Actually you can speed up SAH Kd-tree builder with few tricks, and it can even generate trees in realtime - like adding threading support and pre-sorting bounding edges, and so on... for me optimizing it further is mostly "try & fail" with profiler.

Though if you really need more speed, you can use idea of "Binned SAH building" that is used in BVHs or BIHs and adapt it to Kd-trees - I haven't tried it yet at Kd-trees (only at BVHs and QBVHs), but there is paper from Saarland http://graphics.cg.u...-GPU-kdTree.pdf describing a bit about Binning SAH Kd-tree building (on Gpu - but actually Gpu and Cpu doesn't differ that much and I think that getting idea from this is not that hard)

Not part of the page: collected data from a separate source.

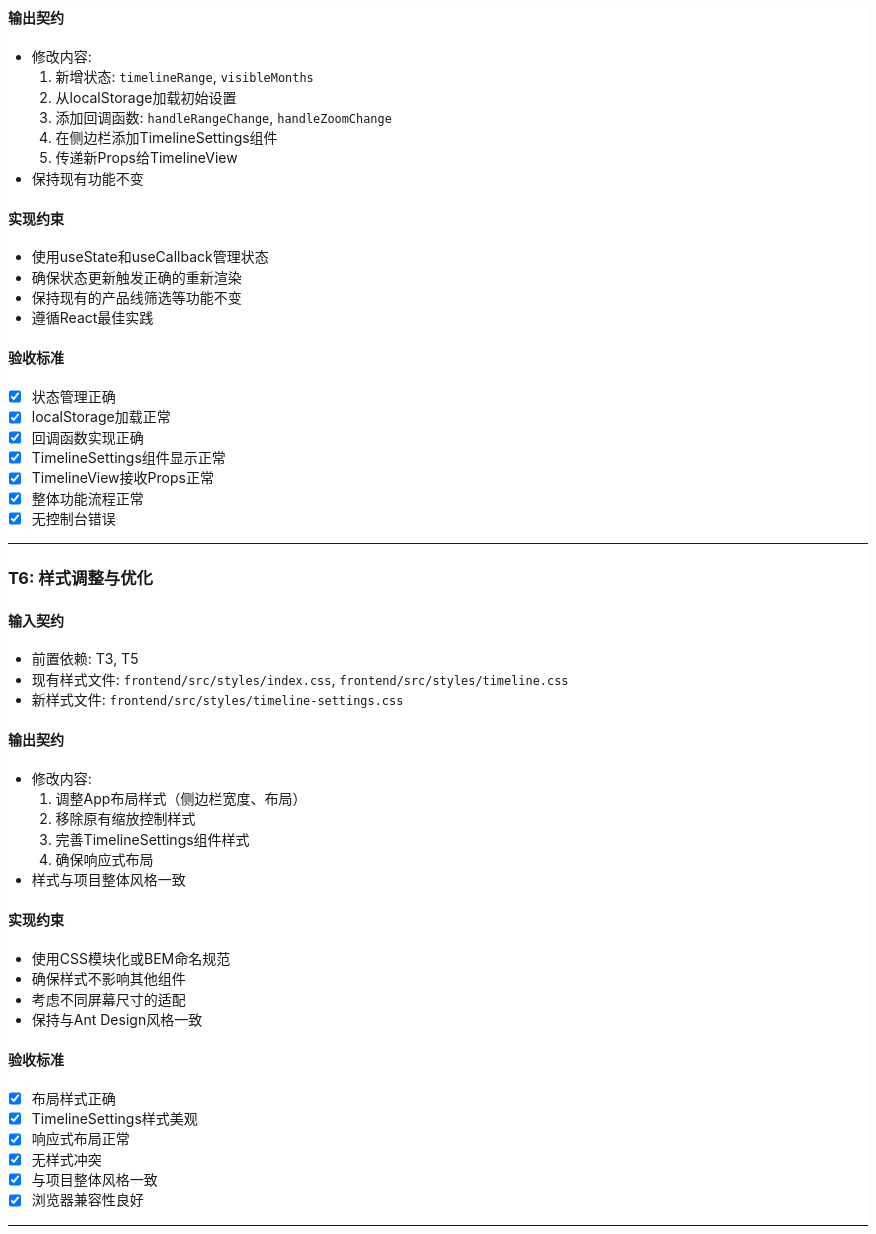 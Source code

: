 #### 输出契约
- 修改内容:
  1. 新增状态: `timelineRange`, `visibleMonths`
  2. 从localStorage加载初始设置
  3. 添加回调函数: `handleRangeChange`, `handleZoomChange`
  4. 在侧边栏添加TimelineSettings组件
  5. 传递新Props给TimelineView
- 保持现有功能不变

#### 实现约束
- 使用useState和useCallback管理状态
- 确保状态更新触发正确的重新渲染
- 保持现有的产品线筛选等功能不变
- 遵循React最佳实践

#### 验收标准
- [x] 状态管理正确
- [x] localStorage加载正常
- [x] 回调函数实现正确
- [x] TimelineSettings组件显示正常
- [x] TimelineView接收Props正常
- [x] 整体功能流程正常
- [x] 无控制台错误

---

### T6: 样式调整与优化

#### 输入契约
- 前置依赖: T3, T5
- 现有样式文件: `frontend/src/styles/index.css`, `frontend/src/styles/timeline.css`
- 新样式文件: `frontend/src/styles/timeline-settings.css`

#### 输出契约
- 修改内容:
  1. 调整App布局样式（侧边栏宽度、布局）
  2. 移除原有缩放控制样式
  3. 完善TimelineSettings组件样式
  4. 确保响应式布局
- 样式与项目整体风格一致

#### 实现约束
- 使用CSS模块化或BEM命名规范
- 确保样式不影响其他组件
- 考虑不同屏幕尺寸的适配
- 保持与Ant Design风格一致

#### 验收标准
- [x] 布局样式正确
- [x] TimelineSettings样式美观
- [x] 响应式布局正常
- [x] 无样式冲突
- [x] 与项目整体风格一致
- [x] 浏览器兼容性良好

--- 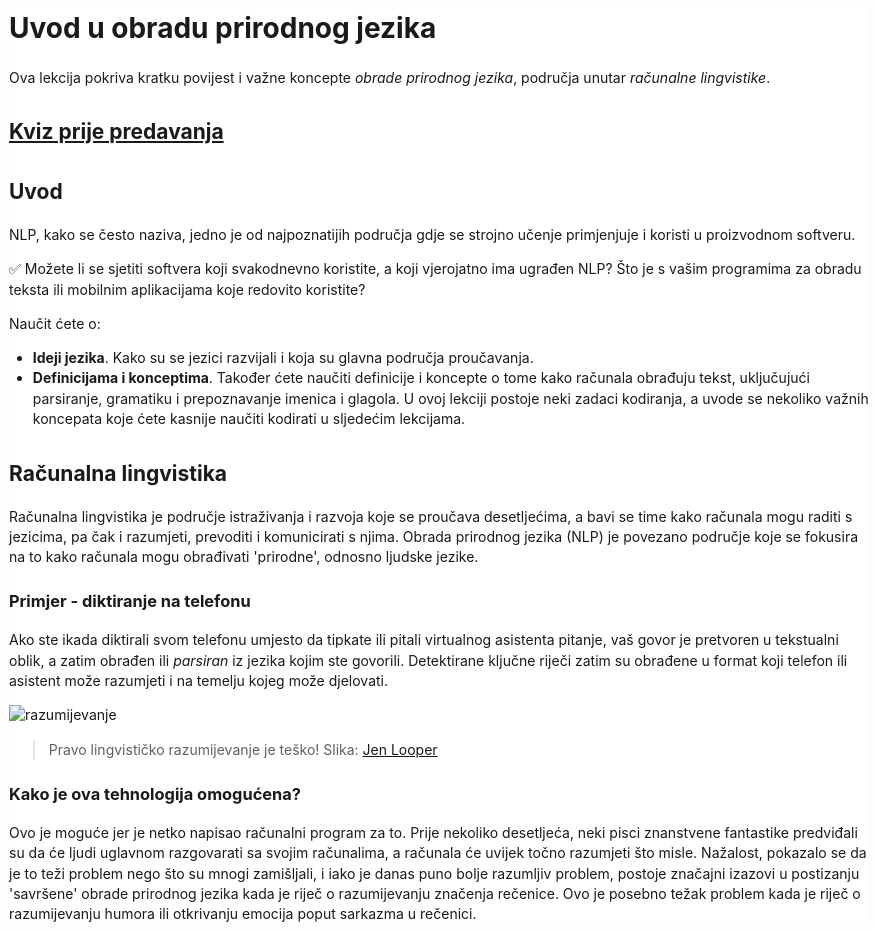 
# Uvod u obradu prirodnog jezika

Ova lekcija pokriva kratku povijest i važne koncepte *obrade prirodnog jezika*, područja unutar *računalne lingvistike*.

## [Kviz prije predavanja](https://ff-quizzes.netlify.app/en/ml/)

## Uvod

NLP, kako se često naziva, jedno je od najpoznatijih područja gdje se strojno učenje primjenjuje i koristi u proizvodnom softveru.

✅ Možete li se sjetiti softvera koji svakodnevno koristite, a koji vjerojatno ima ugrađen NLP? Što je s vašim programima za obradu teksta ili mobilnim aplikacijama koje redovito koristite?

Naučit ćete o:

- **Ideji jezika**. Kako su se jezici razvijali i koja su glavna područja proučavanja.
- **Definicijama i konceptima**. Također ćete naučiti definicije i koncepte o tome kako računala obrađuju tekst, uključujući parsiranje, gramatiku i prepoznavanje imenica i glagola. U ovoj lekciji postoje neki zadaci kodiranja, a uvode se nekoliko važnih koncepata koje ćete kasnije naučiti kodirati u sljedećim lekcijama.

## Računalna lingvistika

Računalna lingvistika je područje istraživanja i razvoja koje se proučava desetljećima, a bavi se time kako računala mogu raditi s jezicima, pa čak i razumjeti, prevoditi i komunicirati s njima. Obrada prirodnog jezika (NLP) je povezano područje koje se fokusira na to kako računala mogu obrađivati 'prirodne', odnosno ljudske jezike.

### Primjer - diktiranje na telefonu

Ako ste ikada diktirali svom telefonu umjesto da tipkate ili pitali virtualnog asistenta pitanje, vaš govor je pretvoren u tekstualni oblik, a zatim obrađen ili *parsiran* iz jezika kojim ste govorili. Detektirane ključne riječi zatim su obrađene u format koji telefon ili asistent može razumjeti i na temelju kojeg može djelovati.

![razumijevanje](../../../../6-NLP/1-Introduction-to-NLP/images/comprehension.png)
> Pravo lingvističko razumijevanje je teško! Slika: [Jen Looper](https://twitter.com/jenlooper)

### Kako je ova tehnologija omogućena?

Ovo je moguće jer je netko napisao računalni program za to. Prije nekoliko desetljeća, neki pisci znanstvene fantastike predviđali su da će ljudi uglavnom razgovarati sa svojim računalima, a računala će uvijek točno razumjeti što misle. Nažalost, pokazalo se da je to teži problem nego što su mnogi zamišljali, i iako je danas puno bolje razumljiv problem, postoje značajni izazovi u postizanju 'savršene' obrade prirodnog jezika kada je riječ o razumijevanju značenja rečenice. Ovo je posebno težak problem kada je riječ o razumijevanju humora ili otkrivanju emocija poput sarkazma u rečenici.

So there is actually quite huge research how to find best splitting plane. Anyway if you're not targeting ray tracing - but physics, consider median splitting instead of SAH - it's almost instant to build (especially with pre-sorting the primitives), because it actually splits geometry to two halves, which might be better suited for physics (and maybe even for frustum testing - but one would need to profile this).
My blog about game development (and not just game development) - http://gameprogramme...y.blogspot.com/

If you don't know how to speed up application, go "roarrrrrr!", hit the compiler with the club and use -O3 :D

#22 Alienizer

    Member

  • Members
  • PipPipPipPip
  • 435 posts

Posted 15 July 2012 - 08:12 PM

So in overall, is kd-tree faster (at render time, not build time) than bvh, bih, octree and the rest?

#23 Vilem Otte

    Valued Member

  • Members
  • PipPipPipPip
  • 345 posts

Posted 15 July 2012 - 09:45 PM

It actually depends...

Kd-trees are winning a lot when you're tracing random rays through hierarchy (e.g. path tracing) or generally incoherent rays... on the other hand they're losing a bit when testing against packets (because they're not well suited for packet tracing), although note that packet tracing is definitely not a way to go...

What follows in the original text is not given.